*** Begin section ***

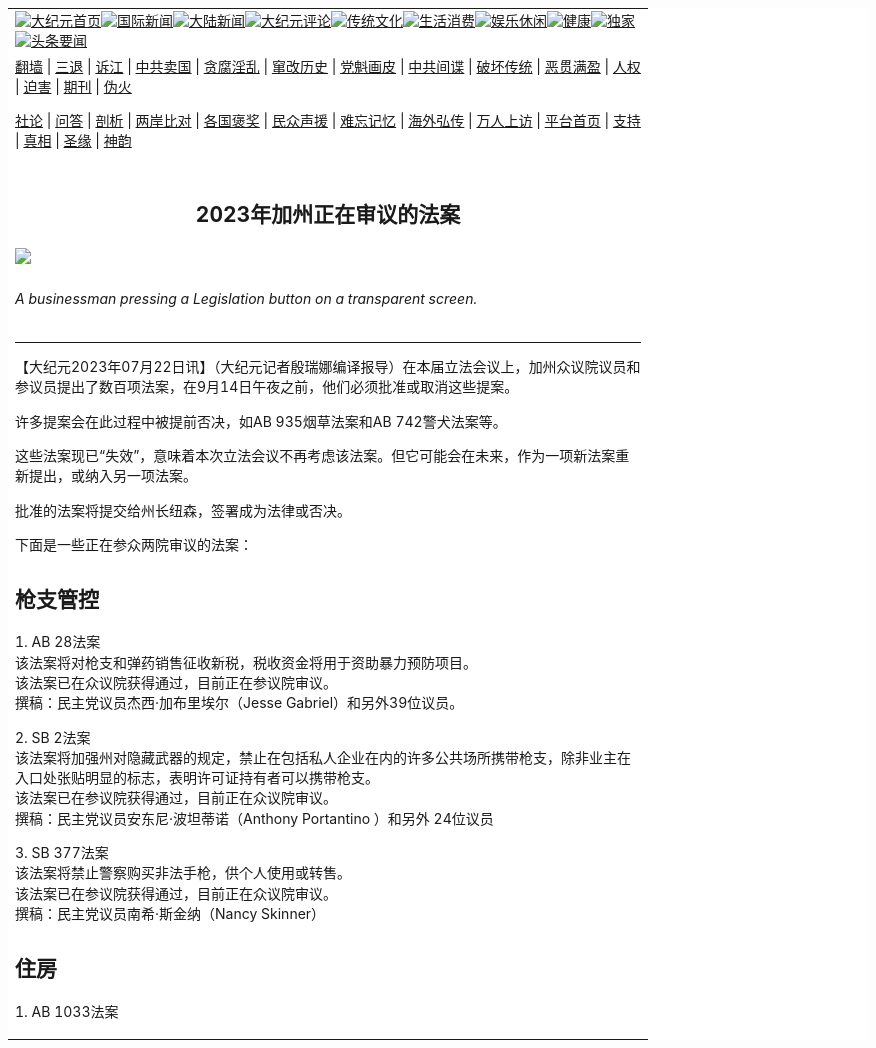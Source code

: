 <a name="1" id="1" target="_blank"></a><span id="1"></span>
<table align=center border="0"><tr><td colspan="2" VALIGN=TOP><a href="https://github.com/19920513/djy/blob/master/gb/nf1351518.md#1"><img src="https://raw.githubusercontent.com/19920513/www/master/t/djy/1.jpg" title="大纪元首页" alt="大纪元首页"></a><a href="https://github.com/19920513/djy/blob/master/gb/n24hr.md#1"><img src="https://raw.githubusercontent.com/19920513/www/master/t/djy/3.jpg" title="国际新闻" alt="国际新闻"></a><a href="https://github.com/19920513/djy/blob/master/gb/nsc413.md#1"><img src="https://raw.githubusercontent.com/19920513/www/master/t/djy/4.jpg" title="大陆新闻" alt="大陆新闻"></a><a href="https://github.com/19920513/djy/blob/master/gb/news392.md#1"><img src="https://raw.githubusercontent.com/19920513/www/master/t/djy/5.jpg" title="大纪元评论" alt="大纪元评论"></a><a href="https://github.com/19920513/djy/blob/master/gb/news2007.md#1"><img src="https://raw.githubusercontent.com/19920513/www/master/t/djy/6.jpg" title="传统文化" alt="传统文化"></a><a href="https://github.com/19920513/djy/blob/master/gb/news2008.md#1"><img src="https://raw.githubusercontent.com/19920513/www/master/t/djy/7.jpg" title="生活消费" alt="生活消费"></a><a href="https://github.com/19920513/djy/blob/master/gb/ncyule.md#1"><img src="https://raw.githubusercontent.com/19920513/www/master/t/djy/8.jpg" title="娱乐休闲" alt="娱乐休闲"></a><a href="https://github.com/19920513/djy/blob/master/gb/nsc1002.md#1"><img src="https://raw.githubusercontent.com/19920513/www/master/t/djy/9.jpg" title="健康" alt="健康"></a><a href="https://github.com/19920513/djy/blob/master/gb/nf6092.md#1"><img src="https://raw.githubusercontent.com/19920513/www/master/t/djy/10a.jpg" title="独家" alt="独家"></a><a href="https://github.com/19920513/djy/blob/master/gb/nf4514.md#1"><img src="https://raw.githubusercontent.com/19920513/www/master/t/djy/12a.jpg" title="头条要闻" alt="头条要闻"></a></td></tr>
<tr><td colspan="2" VALIGN=TOP><a target="_blank" href="https://github.com/19920513/www/blob/master/README.md?zsrh#1">翻墙</a> | <a target="_blank" href="https://github.com/19920513/djy/blob/master/gb/nf5657.md#1">三退</a> | <a target="_blank" href="https://github.com/19920513/djy/blob/master/gb/nf6124.md#1">诉江</a> | <a target="_blank" href="https://github.com/19920513/djy/blob/master/gb/nf1176117.md#1">中共卖国</a> | <a target="_blank" href="https://github.com/19920513/djy/blob/master/gb/nf5773.md#1">贪腐淫乱</a> | <a target="_blank" href="https://github.com/19920513/djy/blob/master/gb/nf1176115.md#1">窜改历史</a> | <a target="_blank" href="https://github.com/19920513/djy/blob/master/gb/nf1176107.md#1">党魁画皮</a> | <a target="_blank" href="https://github.com/19920513/djy/blob/master/gb/nf1320400.md#1">中共间谍</a> | <a target="_blank" href="https://github.com/19920513/djy/blob/master/gb/nf1176114.md#1">破坏传统</a> | <a target="_blank" href="https://github.com/19920513/ntdtv/blob/master/gb/prog447_1.md#1">恶贯满盈</a> | <a target="_blank" href="https://github.com/19920513/djy/blob/master/gb/ncid278.md#1">人权</a> | <a target="_blank" href="https://github.com/19920513/djy/blob/master/gb/nf1176111.md#1">迫害</a> | <a target="_blank" href="https://gitlab.com/szzdlab/mh-qikan/blob/master/README.md#1">期刊</a> | <a target="_blank" href="https://github.com/19920513/djy/blob/master/gb/nf5562.md#1">伪火</a></p><p><a target="_blank" href="https://github.com/19920513/djy/blob/master/gb/9p.md#1">社论</a> | <a target="_blank" href="https://github.com/19920513/djy/blob/master/gb/nf4378.md#1">问答</a> | <a target="_blank" href="https://github.com/19920513/djy/blob/master/gb/nf5792.md#1">剖析</a> | <a target="_blank" href="https://github.com/19920513/djy/blob/master/gb/nf5735.md#1">两岸比对</a> | <a target="_blank" href="https://github.com/19920513/djy/blob/master/gb/nf6119.md#1">各国褒奖</a> | <a target="_blank" href="https://github.com/19920513/djy/blob/master/gb/nf6120.md#1">民众声援</a> | <a target="_blank" href="https://github.com/19920513/djy/blob/master/gb/nf1188594.md#1">难忘记忆</a> | <a target="_blank" href="https://github.com/19920513/djy/blob/master/gb/nf3180.md#1">海外弘传</a> | <a target="_blank" href="https://github.com/19920513/djy/blob/master/gb/nf5410.md#1">万人上访</a> | <a target="_blank" href="https://github.com/19920513/www/blob/master/README.md?zsrh#1">平台首页</a> | <a target="_blank" href="https://github.com/19920513/djy/blob/master/gb/nf4386.md#1">支持</a> | <a target="_blank" href="https://github.com/19920513/djy/blob/master/gb/nf4389.md#1">真相</a> | <a target="_blank" href="https://github.com/19920513/djy/blob/master/gb/nf5790.md#1">圣缘</a> | <a target="_blank" href="https://github.com/19920513/djy/blob/master/gb/nf4786.md#1">神韵</a></td></tr>
<tr><td VALIGN=TOP width="626"><h2 align=center>2023年加州正在审议的法案</h2>
<img width="600" src="https://i.epochtimes.com/assets/uploads/2023/07/id14039927-6ca29415dde91ba10bffe594d04b0dac-600x400.jpeg" />
<h6>A businessman pressing a Legislation button on a transparent screen.
</h6>
<hr>
	<p>【大纪元<ahref="https://github.com/19920513/djy/blob/master/gb/tag/2023%E5%B9%B4.md#1">2023年</a>07月22日讯】（大纪元记者殷瑞娜编译报导）在本届立法会议上，<ahref="https://github.com/19920513/djy/blob/master/gb/tag/%E5%8A%A0%E5%B7%9E.md#1">加州</a>众议院议员和参议员提出了数百项<ahref="https://github.com/19920513/djy/blob/master/gb/tag/%E6%B3%95%E6%A1%88.md#1">法案</a>，在9月14日午夜之前，他们必须批准或取消这些提案。</p>
<p>许多提案会在此过程中被提前否决，如AB 935烟草<ahref="https://github.com/19920513/djy/blob/master/gb/tag/%E6%B3%95%E6%A1%88.md#1">法案</a>和AB 742警犬法案等。</p>
<p>这些法案现已“失效”，意味着本次立法会议不再考虑该法案。但它可能会在未来，作为一项新法案重新提出，或纳入另一项法案。</p>
<p>批准的法案将提交给州长纽森，签署成为法律或否决。</p>
<p>下面是一些正在参众两院审议的法案：</p>
<h2>枪支管控</h2>
<p>1. AB 28法案<br />
该法案将对枪支和弹药销售征收新税，税收资金将用于资助暴力预防项目。<br />
该法案已在众议院获得通过，目前正在参议院审议。<br />
撰稿：民主党议员杰西·加布里埃尔（Jesse Gabriel）和另外39位议员。</p>
<p>2. SB 2法案<br />
该法案将加强州对隐藏武器的规定，禁止在包括私人企业在内的许多公共场所携带枪支，除非业主在入口处张贴明显的标志，表明许可证持有者可以携带枪支。<br />
该法案已在参议院获得通过，目前正在众议院审议。<br />
撰稿：民主党议员安东尼·波坦蒂诺（Anthony Portantino ）和另外 24位议员</p>
<p>3. SB 377法案<br />
该法案将禁止警察购买非法手枪，供个人使用或转售。<br />
该法案已在参议院获得通过，目前正在众议院审议。<br />
撰稿：民主党议员南希·斯金纳（Nancy Skinner）</p>
<h2>住房</h2>
<p>1. AB 1033法案<br />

*** End section ***

- [What needs to be done] Start printing at the line with "该法案已在众议院获得通过，目前正在参议院审议。<br />" and stop after the final line of the listing above, keeping every line exact.

- [Solution for this exercise]
该法案已在众议院获得通过，目前正在参议院审议。<br />
撰稿：民主党议员杰西·加布里埃尔（Jesse Gabriel）和另外39位议员。</p>
<p>2. SB 2法案<br />
该法案将加强州对隐藏武器的规定，禁止在包括私人企业在内的许多公共场所携带枪支，除非业主在入口处张贴明显的标志，表明许可证持有者可以携带枪支。<br />
该法案已在参议院获得通过，目前正在众议院审议。<br />
撰稿：民主党议员安东尼·波坦蒂诺（Anthony Portantino ）和另外 24位议员</p>
<p>3. SB 377法案<br />
该法案将禁止警察购买非法手枪，供个人使用或转售。<br />
该法案已在参议院获得通过，目前正在众议院审议。<br />
撰稿：民主党议员南希·斯金纳（Nancy Skinner）</p>
<h2>住房</h2>
<p>1. AB 1033法案<br />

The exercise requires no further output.